### [EXERCISE GOAL]
Set down all the lines below, each one exactly as shown.

--- DATA RECORDS ---

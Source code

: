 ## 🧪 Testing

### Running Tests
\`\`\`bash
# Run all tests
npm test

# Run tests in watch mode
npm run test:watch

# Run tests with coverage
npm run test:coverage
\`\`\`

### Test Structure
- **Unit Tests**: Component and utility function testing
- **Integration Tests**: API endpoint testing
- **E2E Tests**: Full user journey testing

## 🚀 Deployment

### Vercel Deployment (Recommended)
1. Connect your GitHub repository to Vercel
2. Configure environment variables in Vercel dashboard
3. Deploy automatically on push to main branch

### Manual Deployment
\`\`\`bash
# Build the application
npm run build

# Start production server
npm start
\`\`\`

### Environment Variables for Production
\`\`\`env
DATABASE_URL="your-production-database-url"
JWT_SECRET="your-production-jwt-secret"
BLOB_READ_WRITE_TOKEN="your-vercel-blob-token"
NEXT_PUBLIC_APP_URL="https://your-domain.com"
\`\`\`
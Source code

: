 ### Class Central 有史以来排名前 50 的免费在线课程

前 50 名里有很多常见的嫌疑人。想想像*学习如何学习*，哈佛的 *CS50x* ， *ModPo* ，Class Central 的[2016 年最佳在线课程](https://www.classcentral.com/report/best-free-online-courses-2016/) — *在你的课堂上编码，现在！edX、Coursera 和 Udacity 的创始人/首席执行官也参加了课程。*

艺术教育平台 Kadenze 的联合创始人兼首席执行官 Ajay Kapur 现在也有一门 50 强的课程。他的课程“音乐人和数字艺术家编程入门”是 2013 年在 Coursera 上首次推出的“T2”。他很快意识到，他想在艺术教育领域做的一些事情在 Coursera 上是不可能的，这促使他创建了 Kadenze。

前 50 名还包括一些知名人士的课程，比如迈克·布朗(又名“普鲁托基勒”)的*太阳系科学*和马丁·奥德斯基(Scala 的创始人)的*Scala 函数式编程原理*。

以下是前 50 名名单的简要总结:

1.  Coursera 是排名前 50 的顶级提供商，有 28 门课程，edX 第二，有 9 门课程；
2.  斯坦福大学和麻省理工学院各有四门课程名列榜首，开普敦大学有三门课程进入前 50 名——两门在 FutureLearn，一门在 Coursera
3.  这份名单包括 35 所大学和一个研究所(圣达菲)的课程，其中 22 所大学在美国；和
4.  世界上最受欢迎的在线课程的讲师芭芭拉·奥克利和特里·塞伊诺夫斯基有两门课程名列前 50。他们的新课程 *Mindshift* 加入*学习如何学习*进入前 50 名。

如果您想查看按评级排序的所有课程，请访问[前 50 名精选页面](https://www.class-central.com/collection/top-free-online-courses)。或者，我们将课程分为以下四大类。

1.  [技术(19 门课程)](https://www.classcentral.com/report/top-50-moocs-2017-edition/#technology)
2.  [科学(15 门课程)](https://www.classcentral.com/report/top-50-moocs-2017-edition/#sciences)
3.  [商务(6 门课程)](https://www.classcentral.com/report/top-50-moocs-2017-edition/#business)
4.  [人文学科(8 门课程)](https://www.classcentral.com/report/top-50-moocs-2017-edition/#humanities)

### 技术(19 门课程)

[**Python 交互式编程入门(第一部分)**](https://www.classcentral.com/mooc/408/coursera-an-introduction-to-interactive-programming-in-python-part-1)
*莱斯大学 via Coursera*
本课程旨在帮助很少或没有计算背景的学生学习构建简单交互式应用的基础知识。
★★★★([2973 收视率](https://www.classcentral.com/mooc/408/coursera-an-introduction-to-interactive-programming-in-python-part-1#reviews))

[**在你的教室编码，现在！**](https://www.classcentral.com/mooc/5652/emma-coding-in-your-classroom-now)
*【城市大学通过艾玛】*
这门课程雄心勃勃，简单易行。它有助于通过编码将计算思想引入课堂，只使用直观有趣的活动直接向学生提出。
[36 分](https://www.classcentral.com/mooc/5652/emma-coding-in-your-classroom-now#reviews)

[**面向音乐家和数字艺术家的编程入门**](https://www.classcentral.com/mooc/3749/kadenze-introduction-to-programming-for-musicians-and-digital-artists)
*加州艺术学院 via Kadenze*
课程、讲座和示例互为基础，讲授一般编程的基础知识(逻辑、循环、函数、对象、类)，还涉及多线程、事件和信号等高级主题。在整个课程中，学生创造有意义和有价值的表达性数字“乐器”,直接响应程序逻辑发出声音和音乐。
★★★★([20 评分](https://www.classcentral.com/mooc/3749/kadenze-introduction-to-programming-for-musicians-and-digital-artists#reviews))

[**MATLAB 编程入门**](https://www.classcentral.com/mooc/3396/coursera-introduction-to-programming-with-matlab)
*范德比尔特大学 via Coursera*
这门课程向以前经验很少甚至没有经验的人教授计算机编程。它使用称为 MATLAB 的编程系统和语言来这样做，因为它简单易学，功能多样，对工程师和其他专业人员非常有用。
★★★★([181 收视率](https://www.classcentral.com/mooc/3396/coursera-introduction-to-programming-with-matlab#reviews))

---

### [EXERCISE ANSWER]
Source code

: ## 🧪 Testing

### Running Tests
\`\`\`bash
# Run all tests
npm test

# Run tests in watch mode
npm run test:watch

# Run tests with coverage
npm run test:coverage
\`\`\`

### Test Structure
- **Unit Tests**: Component and utility function testing
- **Integration Tests**: API endpoint testing
- **E2E Tests**: Full user journey testing

## 🚀 Deployment

### Vercel Deployment (Recommended)
1. Connect your GitHub repository to Vercel
2. Configure environment variables in Vercel dashboard
3. Deploy automatically on push to main branch

### Manual Deployment
\`\`\`bash
# Build the application
npm run build

# Start production server
npm start
\`\`\`

### Environment Variables for Production
\`\`\`env
DATABASE_URL="your-production-database-url"
JWT_SECRET="your-production-jwt-secret"
BLOB_READ_WRITE_TOKEN="your-vercel-blob-token"
NEXT_PUBLIC_APP_URL="https://your-domain.com"
\`\`\`
Source code

: ### Class Central 有史以来排名前 50 的免费在线课程

前 50 名里有很多常见的嫌疑人。想想像*学习如何学习*，哈佛的 *CS50x* ， *ModPo* ，Class Central 的[2016 年最佳在线课程](https://www.classcentral.com/report/best-free-online-courses-2016/) — *在你的课堂上编码，现在！edX、Coursera 和 Udacity 的创始人/首席执行官也参加了课程。*

艺术教育平台 Kadenze 的联合创始人兼首席执行官 Ajay Kapur 现在也有一门 50 强的课程。他的课程“音乐人和数字艺术家编程入门”是 2013 年在 Coursera 上首次推出的“T2”。他很快意识到，他想在艺术教育领域做的一些事情在 Coursera 上是不可能的，这促使他创建了 Kadenze。

前 50 名还包括一些知名人士的课程，比如迈克·布朗(又名“普鲁托基勒”)的*太阳系科学*和马丁·奥德斯基(Scala 的创始人)的*Scala 函数式编程原理*。

以下是前 50 名名单的简要总结:

1.  Coursera 是排名前 50 的顶级提供商，有 28 门课程，edX 第二，有 9 门课程；
2.  斯坦福大学和麻省理工学院各有四门课程名列榜首，开普敦大学有三门课程进入前 50 名——两门在 FutureLearn，一门在 Coursera
3.  这份名单包括 35 所大学和一个研究所(圣达菲)的课程，其中 22 所大学在美国；和
4.  世界上最受欢迎的在线课程的讲师芭芭拉·奥克利和特里·塞伊诺夫斯基有两门课程名列前 50。他们的新课程 *Mindshift* 加入*学习如何学习*进入前 50 名。

如果您想查看按评级排序的所有课程，请访问[前 50 名精选页面](https://www.class-central.com/collection/top-free-online-courses)。或者，我们将课程分为以下四大类。

1.  [技术(19 门课程)](https://www.classcentral.com/report/top-50-moocs-2017-edition/#technology)
2.  [科学(15 门课程)](https://www.classcentral.com/report/top-50-moocs-2017-edition/#sciences)
3.  [商务(6 门课程)](https://www.classcentral.com/report/top-50-moocs-2017-edition/#business)
4.  [人文学科(8 门课程)](https://www.classcentral.com/report/top-50-moocs-2017-edition/#humanities)

### 技术(19 门课程)

[**Python 交互式编程入门(第一部分)**](https://www.classcentral.com/mooc/408/coursera-an-introduction-to-interactive-programming-in-python-part-1)
*莱斯大学 via Coursera*
本课程旨在帮助很少或没有计算背景的学生学习构建简单交互式应用的基础知识。
★★★★([2973 收视率](https://www.classcentral.com/mooc/408/coursera-an-introduction-to-interactive-programming-in-python-part-1#reviews))

[**在你的教室编码，现在！**](https://www.classcentral.com/mooc/5652/emma-coding-in-your-classroom-now)
*【城市大学通过艾玛】*
这门课程雄心勃勃，简单易行。它有助于通过编码将计算思想引入课堂，只使用直观有趣的活动直接向学生提出。
[36 分](https://www.classcentral.com/mooc/5652/emma-coding-in-your-classroom-now#reviews)

[**面向音乐家和数字艺术家的编程入门**](https://www.classcentral.com/mooc/3749/kadenze-introduction-to-programming-for-musicians-and-digital-artists)
*加州艺术学院 via Kadenze*
课程、讲座和示例互为基础，讲授一般编程的基础知识(逻辑、循环、函数、对象、类)，还涉及多线程、事件和信号等高级主题。在整个课程中，学生创造有意义和有价值的表达性数字“乐器”,直接响应程序逻辑发出声音和音乐。
★★★★([20 评分](https://www.classcentral.com/mooc/3749/kadenze-introduction-to-programming-for-musicians-and-digital-artists#reviews))

[**MATLAB 编程入门**](https://www.classcentral.com/mooc/3396/coursera-introduction-to-programming-with-matlab)
*范德比尔特大学 via Coursera*
这门课程向以前经验很少甚至没有经验的人教授计算机编程。它使用称为 MATLAB 的编程系统和语言来这样做，因为它简单易学，功能多样，对工程师和其他专业人员非常有用。
★★★★([181 收视率](https://www.classcentral.com/mooc/3396/coursera-introduction-to-programming-with-matlab#reviews))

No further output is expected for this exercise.